Cervical cancer survivor testifies it is curable

On 4 December 2019 at 12:51

Usanase Angeline, a resident of Kigali says that she was surprised to find her underwear stained thinking it were her periods but in fact, it was a symptom of cervical cancer.

Usanase learned that she had cervical cancer in 2017, a disease that continues to claim the lives of many people in Rwanda and around the world.

Rwanda Biomedical Center (RBC) reported that only last year, there were 362 new cervical cancer patients.

This cancer tops the list of diseases that claim the biggest number of lives in Rwanda but when it is diagnosed earlier, it can be cured as Usanase testifies.

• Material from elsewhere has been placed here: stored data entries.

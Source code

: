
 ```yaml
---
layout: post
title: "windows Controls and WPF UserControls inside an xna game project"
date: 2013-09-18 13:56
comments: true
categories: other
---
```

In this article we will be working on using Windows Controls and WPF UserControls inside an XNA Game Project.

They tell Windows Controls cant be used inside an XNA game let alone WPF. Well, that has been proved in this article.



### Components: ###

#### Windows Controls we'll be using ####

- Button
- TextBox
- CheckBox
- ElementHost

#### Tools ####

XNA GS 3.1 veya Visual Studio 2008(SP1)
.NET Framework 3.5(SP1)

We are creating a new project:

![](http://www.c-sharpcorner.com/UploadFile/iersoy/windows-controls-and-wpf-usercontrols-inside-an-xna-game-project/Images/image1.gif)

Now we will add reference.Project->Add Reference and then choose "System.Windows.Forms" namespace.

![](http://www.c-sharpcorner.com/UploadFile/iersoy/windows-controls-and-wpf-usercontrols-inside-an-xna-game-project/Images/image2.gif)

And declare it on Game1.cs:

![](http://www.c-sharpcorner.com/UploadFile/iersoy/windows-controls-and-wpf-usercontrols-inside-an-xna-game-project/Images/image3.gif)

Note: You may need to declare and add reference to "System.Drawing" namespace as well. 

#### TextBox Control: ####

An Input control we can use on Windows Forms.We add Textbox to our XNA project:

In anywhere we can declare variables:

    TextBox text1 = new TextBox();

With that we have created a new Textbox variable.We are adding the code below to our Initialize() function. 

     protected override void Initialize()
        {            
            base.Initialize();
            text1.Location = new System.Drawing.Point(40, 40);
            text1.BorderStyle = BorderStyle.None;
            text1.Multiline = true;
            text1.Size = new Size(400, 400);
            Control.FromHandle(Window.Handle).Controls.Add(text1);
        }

Usanase shared her story at an event that brought together the Ministry of Health, UNITAID, Clinton Health Access Initiative and that aimed at identifying solutions to prevent and eradicate cervical cancer on Tuesday 3rd December 2019.

The event also brought together First Ladies of Rwanda, Niger, Tchad, Botswana, and Niger and was part of the International Conference on AIDS and STIs in Africa (ICASA) that started on December 2nd in Kigali.

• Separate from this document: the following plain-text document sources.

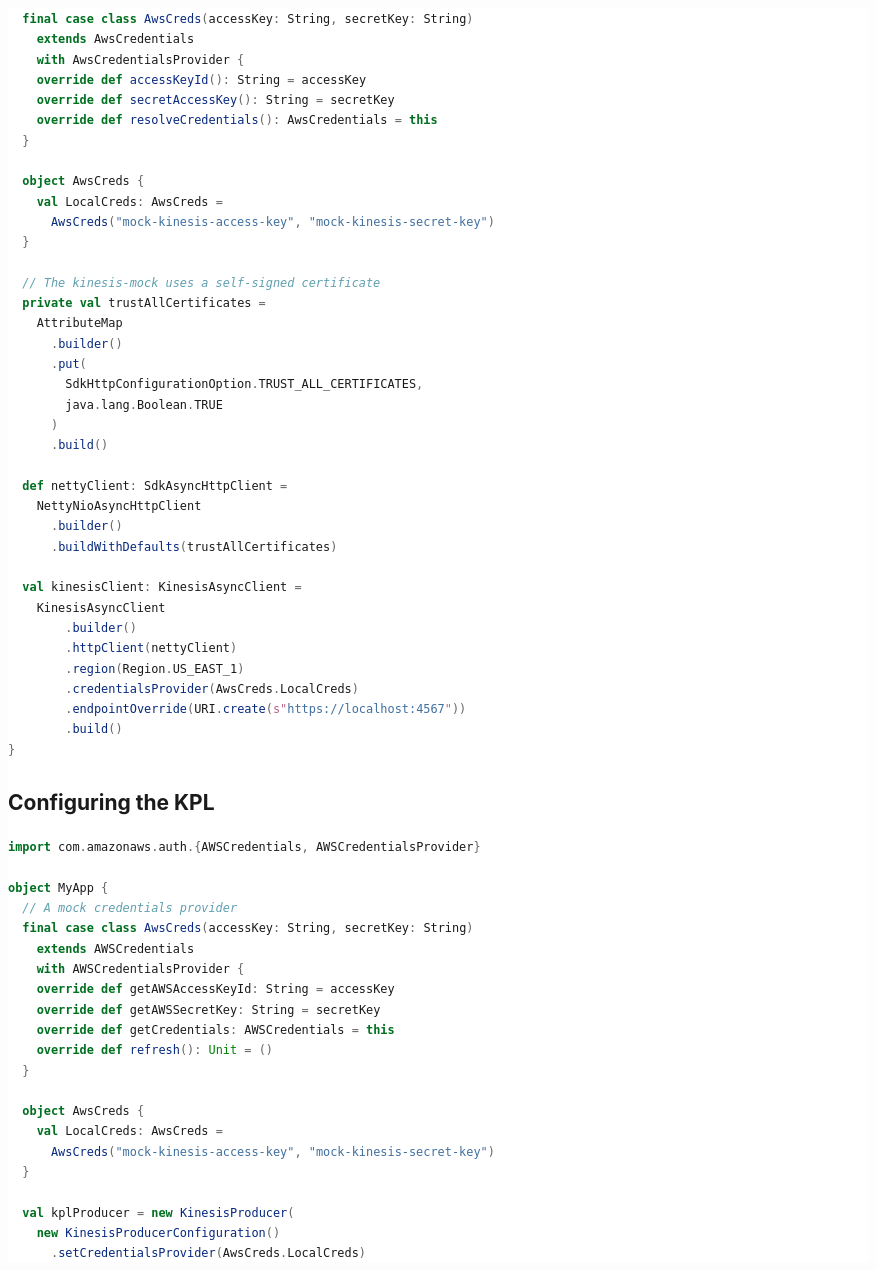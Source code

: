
 ```scala
  final case class AwsCreds(accessKey: String, secretKey: String)
    extends AwsCredentials
    with AwsCredentialsProvider {
    override def accessKeyId(): String = accessKey
    override def secretAccessKey(): String = secretKey
    override def resolveCredentials(): AwsCredentials = this
  }

  object AwsCreds {
    val LocalCreds: AwsCreds =
      AwsCreds("mock-kinesis-access-key", "mock-kinesis-secret-key")
  }
  
  // The kinesis-mock uses a self-signed certificate
  private val trustAllCertificates =
    AttributeMap
      .builder()
      .put(
        SdkHttpConfigurationOption.TRUST_ALL_CERTIFICATES,
        java.lang.Boolean.TRUE
      )
      .build()
  
  def nettyClient: SdkAsyncHttpClient =
    NettyNioAsyncHttpClient
      .builder()
      .buildWithDefaults(trustAllCertificates)

  val kinesisClient: KinesisAsyncClient = 
    KinesisAsyncClient
        .builder()
        .httpClient(nettyClient)
        .region(Region.US_EAST_1)
        .credentialsProvider(AwsCreds.LocalCreds)
        .endpointOverride(URI.create(s"https://localhost:4567"))
        .build()
}
```

## Configuring the KPL
```scala
import com.amazonaws.auth.{AWSCredentials, AWSCredentialsProvider}

object MyApp {
  // A mock credentials provider
  final case class AwsCreds(accessKey: String, secretKey: String)
    extends AWSCredentials
    with AWSCredentialsProvider {
    override def getAWSAccessKeyId: String = accessKey
    override def getAWSSecretKey: String = secretKey
    override def getCredentials: AWSCredentials = this
    override def refresh(): Unit = ()
  }

  object AwsCreds {
    val LocalCreds: AwsCreds =
      AwsCreds("mock-kinesis-access-key", "mock-kinesis-secret-key")
  }
  
  val kplProducer = new KinesisProducer(
    new KinesisProducerConfiguration()
      .setCredentialsProvider(AwsCreds.LocalCreds)
```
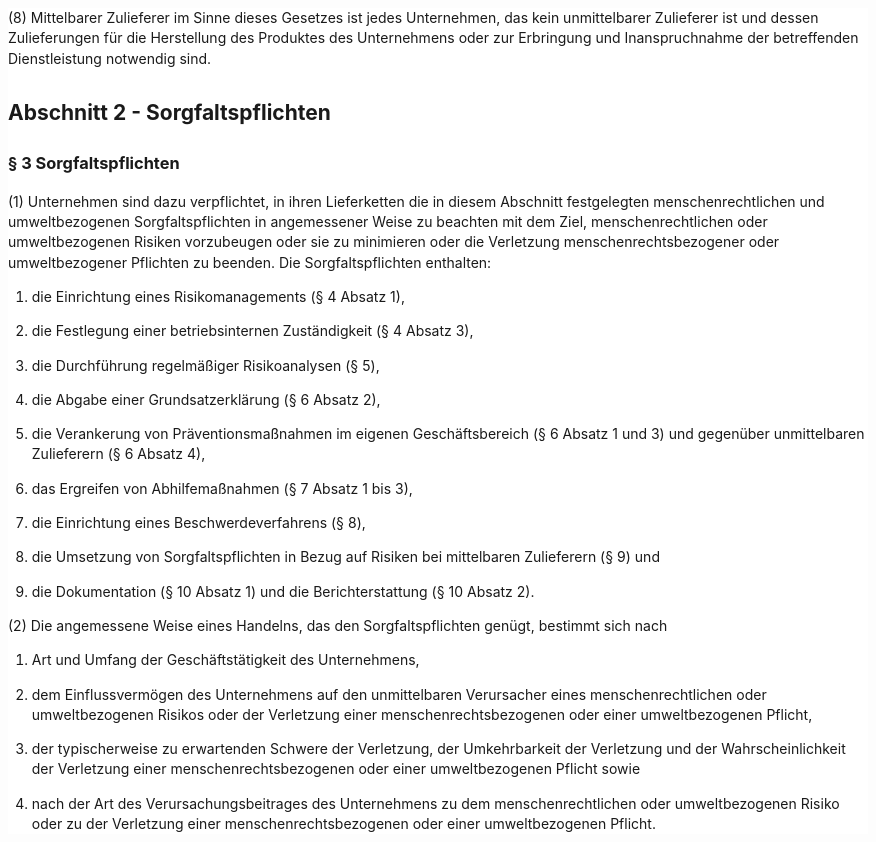 (8) Mittelbarer Zulieferer im Sinne dieses Gesetzes ist jedes Unternehmen, das kein unmittelbarer Zulieferer ist und dessen Zulieferungen für die Herstellung des Produktes des Unternehmens oder zur Erbringung und Inanspruchnahme der betreffenden Dienstleistung notwendig sind.


## Abschnitt 2 - Sorgfaltspflichten


### § 3 Sorgfaltspflichten

(1) Unternehmen sind dazu verpflichtet, in ihren Lieferketten die in diesem Abschnitt festgelegten menschenrechtlichen und umweltbezogenen Sorgfaltspflichten in angemessener Weise zu beachten mit dem Ziel, menschenrechtlichen oder umweltbezogenen Risiken vorzubeugen oder sie zu minimieren oder die Verletzung menschenrechtsbezogener oder umweltbezogener Pflichten zu beenden. Die Sorgfaltspflichten enthalten:

1.  die Einrichtung eines Risikomanagements (§ 4 Absatz 1),


2.  die Festlegung einer betriebsinternen Zuständigkeit (§ 4 Absatz 3),


3.  die Durchführung regelmäßiger Risikoanalysen (§ 5),


4.  die Abgabe einer Grundsatzerklärung (§ 6 Absatz 2),


5.  die Verankerung von Präventionsmaßnahmen im eigenen Geschäftsbereich (§ 6 Absatz 1 und 3) und gegenüber unmittelbaren Zulieferern (§ 6 Absatz 4),


6.  das Ergreifen von Abhilfemaßnahmen (§ 7 Absatz 1 bis 3),


7.  die Einrichtung eines Beschwerdeverfahrens (§ 8),


8.  die Umsetzung von Sorgfaltspflichten in Bezug auf Risiken bei mittelbaren Zulieferern (§ 9) und


9.  die Dokumentation (§ 10 Absatz 1) und die Berichterstattung (§ 10 Absatz 2).




(2) Die angemessene Weise eines Handelns, das den Sorgfaltspflichten genügt, bestimmt sich nach

1.  Art und Umfang der Geschäftstätigkeit des Unternehmens,


2.  dem Einflussvermögen des Unternehmens auf den unmittelbaren Verursacher eines menschenrechtlichen oder umweltbezogenen Risikos oder der Verletzung einer menschenrechtsbezogenen oder einer umweltbezogenen Pflicht,


3.  der typischerweise zu erwartenden Schwere der Verletzung, der Umkehrbarkeit der Verletzung und der Wahrscheinlichkeit der Verletzung einer menschenrechtsbezogenen oder einer umweltbezogenen Pflicht sowie


4.  nach der Art des Verursachungsbeitrages des Unternehmens zu dem menschenrechtlichen oder umweltbezogenen Risiko oder zu der Verletzung einer menschenrechtsbezogenen oder einer umweltbezogenen Pflicht.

Usanase recounted her journey during her sickness and the treatments she received.

“I was diagnosed in 2017 and since I am in menopause already, I could not explain why I was bleeding. I immediately went to the dispensary and they transferred me to CHUK. They tested me and diagnosed me with cervical cancer but I refused to believe it since I felt well besides the bleeding.”

They explained the diagnosis to her daughter who had accompanied her at the hospital.

She says that CHUK then transferred her to Butaro Cancer Center of Excellence located in Northern Rwanda where the disease was cured through a chemotherapy regimen.

“Two weeks after the diagnosis, I was told I was at stage 2 cervical cancer meaning it had grown beyond the cervix and uterus but had not yet reached the walls of the pelvis or the lower part of the vagina. I could be cured with the appropriate treatment.”

Usanase advises women and especially mothers to test regularly because the symptoms can be dealt with when identified at an earlier stage.

“There are qualified specialists who can treat cervical cancer but women need to make it their responsibility to test frequently.”

Statistics show that in Rwanda, 1304 women have been diagnosed with Cervical cancer and 921 died from it.

Currently, 93% of girls and women aged 12 years and above have been vaccinated for cervical cancer.

Cervical cancer appears at the second place of diseases that affect women the most in Africa and at the first place of fatal diseases in Rwanda. Cervical cancer is by 99.7% caused by the Human Papillomavirus (HPV).